# Input for this task:
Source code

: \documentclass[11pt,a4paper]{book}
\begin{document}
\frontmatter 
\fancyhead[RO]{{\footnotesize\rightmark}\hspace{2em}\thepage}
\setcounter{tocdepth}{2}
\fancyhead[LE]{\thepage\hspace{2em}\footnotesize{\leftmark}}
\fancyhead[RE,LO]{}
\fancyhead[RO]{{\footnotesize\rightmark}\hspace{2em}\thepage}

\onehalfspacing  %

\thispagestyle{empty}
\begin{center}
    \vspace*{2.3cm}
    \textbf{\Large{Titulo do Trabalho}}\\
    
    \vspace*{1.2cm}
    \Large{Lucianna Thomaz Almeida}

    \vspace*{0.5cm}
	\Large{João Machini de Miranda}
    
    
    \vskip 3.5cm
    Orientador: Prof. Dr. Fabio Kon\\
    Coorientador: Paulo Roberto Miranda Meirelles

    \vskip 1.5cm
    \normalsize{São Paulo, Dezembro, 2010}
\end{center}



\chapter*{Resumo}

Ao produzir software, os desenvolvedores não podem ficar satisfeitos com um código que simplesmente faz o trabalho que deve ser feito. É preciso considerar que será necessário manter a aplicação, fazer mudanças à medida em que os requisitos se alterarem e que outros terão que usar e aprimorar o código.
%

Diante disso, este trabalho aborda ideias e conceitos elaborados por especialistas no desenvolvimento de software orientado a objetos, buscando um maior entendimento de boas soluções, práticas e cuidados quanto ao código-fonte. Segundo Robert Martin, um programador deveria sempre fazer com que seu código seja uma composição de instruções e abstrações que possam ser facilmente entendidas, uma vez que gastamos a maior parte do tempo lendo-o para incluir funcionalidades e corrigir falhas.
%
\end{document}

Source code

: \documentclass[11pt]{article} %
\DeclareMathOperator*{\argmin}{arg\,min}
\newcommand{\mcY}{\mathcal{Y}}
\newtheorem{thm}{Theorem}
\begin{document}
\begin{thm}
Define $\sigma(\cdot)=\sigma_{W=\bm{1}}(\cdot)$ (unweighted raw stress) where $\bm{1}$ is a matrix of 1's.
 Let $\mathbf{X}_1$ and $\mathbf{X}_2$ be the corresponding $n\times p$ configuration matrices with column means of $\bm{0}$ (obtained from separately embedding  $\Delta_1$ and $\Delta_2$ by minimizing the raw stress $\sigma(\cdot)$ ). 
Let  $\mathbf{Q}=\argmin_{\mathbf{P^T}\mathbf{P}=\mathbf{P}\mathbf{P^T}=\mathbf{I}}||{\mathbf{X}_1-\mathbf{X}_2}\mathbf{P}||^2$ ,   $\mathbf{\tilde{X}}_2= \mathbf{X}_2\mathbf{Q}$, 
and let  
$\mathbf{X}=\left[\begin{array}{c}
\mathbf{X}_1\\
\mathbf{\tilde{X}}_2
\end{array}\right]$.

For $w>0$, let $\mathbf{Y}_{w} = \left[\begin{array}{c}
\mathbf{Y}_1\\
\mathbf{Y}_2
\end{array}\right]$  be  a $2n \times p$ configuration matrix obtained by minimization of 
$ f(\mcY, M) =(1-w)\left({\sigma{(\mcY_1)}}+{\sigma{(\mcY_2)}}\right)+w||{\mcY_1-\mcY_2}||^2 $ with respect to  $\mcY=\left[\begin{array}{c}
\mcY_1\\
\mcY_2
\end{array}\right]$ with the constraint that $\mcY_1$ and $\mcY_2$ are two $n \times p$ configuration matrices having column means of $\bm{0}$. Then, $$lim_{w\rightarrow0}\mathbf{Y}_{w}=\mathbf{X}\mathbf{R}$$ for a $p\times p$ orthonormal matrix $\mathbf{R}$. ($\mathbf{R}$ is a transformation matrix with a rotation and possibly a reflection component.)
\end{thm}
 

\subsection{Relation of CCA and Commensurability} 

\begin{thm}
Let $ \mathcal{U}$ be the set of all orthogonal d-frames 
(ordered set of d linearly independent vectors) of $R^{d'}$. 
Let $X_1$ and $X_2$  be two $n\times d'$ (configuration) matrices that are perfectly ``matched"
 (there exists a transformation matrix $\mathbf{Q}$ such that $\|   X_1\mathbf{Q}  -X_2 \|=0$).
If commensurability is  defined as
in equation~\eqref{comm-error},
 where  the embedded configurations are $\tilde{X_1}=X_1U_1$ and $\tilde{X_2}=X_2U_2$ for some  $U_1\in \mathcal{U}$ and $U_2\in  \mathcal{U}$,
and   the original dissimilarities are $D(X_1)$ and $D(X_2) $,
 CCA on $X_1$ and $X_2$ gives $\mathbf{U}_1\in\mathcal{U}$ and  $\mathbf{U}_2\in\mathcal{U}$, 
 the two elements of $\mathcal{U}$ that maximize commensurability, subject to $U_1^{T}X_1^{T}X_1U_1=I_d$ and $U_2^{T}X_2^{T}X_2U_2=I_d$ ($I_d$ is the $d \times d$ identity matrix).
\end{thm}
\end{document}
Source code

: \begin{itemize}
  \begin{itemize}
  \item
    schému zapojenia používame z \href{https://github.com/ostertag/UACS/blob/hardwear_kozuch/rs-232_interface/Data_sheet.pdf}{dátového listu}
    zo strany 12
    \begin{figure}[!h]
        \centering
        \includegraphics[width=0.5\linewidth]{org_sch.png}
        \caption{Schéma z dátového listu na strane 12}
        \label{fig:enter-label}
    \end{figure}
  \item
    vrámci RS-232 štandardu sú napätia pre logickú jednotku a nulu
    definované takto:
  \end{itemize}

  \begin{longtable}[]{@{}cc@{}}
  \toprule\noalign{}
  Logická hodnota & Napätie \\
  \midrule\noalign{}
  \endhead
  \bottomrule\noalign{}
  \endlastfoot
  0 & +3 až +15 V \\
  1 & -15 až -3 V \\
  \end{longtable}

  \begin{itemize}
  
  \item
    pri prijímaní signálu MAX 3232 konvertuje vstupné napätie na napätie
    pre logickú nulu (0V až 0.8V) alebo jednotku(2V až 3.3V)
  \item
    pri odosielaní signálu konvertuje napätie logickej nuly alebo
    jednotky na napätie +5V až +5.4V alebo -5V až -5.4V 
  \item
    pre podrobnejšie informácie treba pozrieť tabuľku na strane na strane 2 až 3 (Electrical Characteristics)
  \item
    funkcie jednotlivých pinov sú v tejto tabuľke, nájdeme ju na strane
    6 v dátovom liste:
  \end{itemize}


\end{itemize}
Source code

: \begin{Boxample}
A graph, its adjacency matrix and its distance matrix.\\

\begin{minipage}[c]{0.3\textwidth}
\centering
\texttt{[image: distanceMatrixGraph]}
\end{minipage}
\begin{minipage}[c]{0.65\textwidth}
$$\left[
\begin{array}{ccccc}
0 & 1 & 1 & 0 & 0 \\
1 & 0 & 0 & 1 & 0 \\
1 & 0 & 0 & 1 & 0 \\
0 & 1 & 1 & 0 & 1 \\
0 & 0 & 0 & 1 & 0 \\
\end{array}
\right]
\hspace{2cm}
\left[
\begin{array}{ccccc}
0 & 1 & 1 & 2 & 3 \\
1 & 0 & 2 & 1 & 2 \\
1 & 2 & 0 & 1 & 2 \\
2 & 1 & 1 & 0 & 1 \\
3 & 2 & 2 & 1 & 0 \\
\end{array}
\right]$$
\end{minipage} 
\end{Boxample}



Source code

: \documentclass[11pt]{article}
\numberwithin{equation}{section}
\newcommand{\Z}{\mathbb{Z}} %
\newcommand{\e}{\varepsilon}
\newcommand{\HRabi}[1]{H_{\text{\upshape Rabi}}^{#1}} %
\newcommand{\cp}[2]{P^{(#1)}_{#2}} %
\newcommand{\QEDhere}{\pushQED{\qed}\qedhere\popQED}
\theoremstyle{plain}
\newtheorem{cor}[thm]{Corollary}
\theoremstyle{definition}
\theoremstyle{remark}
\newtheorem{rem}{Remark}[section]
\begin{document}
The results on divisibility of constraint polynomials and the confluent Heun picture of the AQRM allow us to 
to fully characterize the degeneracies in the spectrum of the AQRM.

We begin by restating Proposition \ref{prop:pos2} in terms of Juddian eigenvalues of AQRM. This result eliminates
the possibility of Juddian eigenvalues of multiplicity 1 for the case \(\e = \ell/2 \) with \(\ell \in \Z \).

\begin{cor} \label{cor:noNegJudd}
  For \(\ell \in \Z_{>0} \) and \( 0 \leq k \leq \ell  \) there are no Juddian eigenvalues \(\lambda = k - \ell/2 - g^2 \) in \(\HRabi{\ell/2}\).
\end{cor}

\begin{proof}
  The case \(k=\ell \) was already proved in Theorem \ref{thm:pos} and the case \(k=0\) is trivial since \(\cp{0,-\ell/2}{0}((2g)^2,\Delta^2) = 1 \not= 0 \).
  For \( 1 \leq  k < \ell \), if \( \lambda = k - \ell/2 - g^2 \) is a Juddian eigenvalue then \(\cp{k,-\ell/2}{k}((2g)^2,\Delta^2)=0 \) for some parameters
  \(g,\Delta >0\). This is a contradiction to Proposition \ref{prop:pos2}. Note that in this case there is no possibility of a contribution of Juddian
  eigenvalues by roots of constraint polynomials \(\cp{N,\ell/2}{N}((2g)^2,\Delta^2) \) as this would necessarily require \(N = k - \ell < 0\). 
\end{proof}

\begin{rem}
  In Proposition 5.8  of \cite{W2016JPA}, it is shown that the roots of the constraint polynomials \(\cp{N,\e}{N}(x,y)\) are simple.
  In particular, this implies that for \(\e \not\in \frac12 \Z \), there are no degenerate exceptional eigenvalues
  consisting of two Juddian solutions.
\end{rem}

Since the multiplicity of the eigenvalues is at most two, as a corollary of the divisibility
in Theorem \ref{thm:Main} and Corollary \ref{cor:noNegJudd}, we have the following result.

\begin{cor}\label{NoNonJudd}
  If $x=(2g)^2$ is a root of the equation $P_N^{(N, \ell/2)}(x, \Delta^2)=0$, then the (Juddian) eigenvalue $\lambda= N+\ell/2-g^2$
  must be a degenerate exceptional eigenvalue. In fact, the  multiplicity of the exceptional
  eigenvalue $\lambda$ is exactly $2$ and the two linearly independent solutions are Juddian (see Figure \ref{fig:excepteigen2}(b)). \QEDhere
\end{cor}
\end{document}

# Task requirements:
Find the lines above with the word "constraint". Copy them out.

# Worked solution:
\end{array}\right]$ with the constraint that $\mcY_1$ and $\mcY_2$ are two $n \times p$ configuration matrices having column means of $\bm{0}$. Then, $$lim_{w\rightarrow0}\mathbf{Y}_{w}=\mathbf{X}\mathbf{R}$$ for a $p\times p$ orthonormal matrix $\mathbf{R}$. ($\mathbf{R}$ is a transformation matrix with a rotation and possibly a reflection component.)
The results on divisibility of constraint polynomials and the confluent Heun picture of the AQRM allow us to 
  eigenvalues by roots of constraint polynomials \(\cp{N,\ell/2}{N}((2g)^2,\Delta^2) \) as this would necessarily require \(N = k - \ell < 0\). 
  In Proposition 5.8  of \cite{W2016JPA}, it is shown that the roots of the constraint polynomials \(\cp{N,\e}{N}(x,y)\) are simple.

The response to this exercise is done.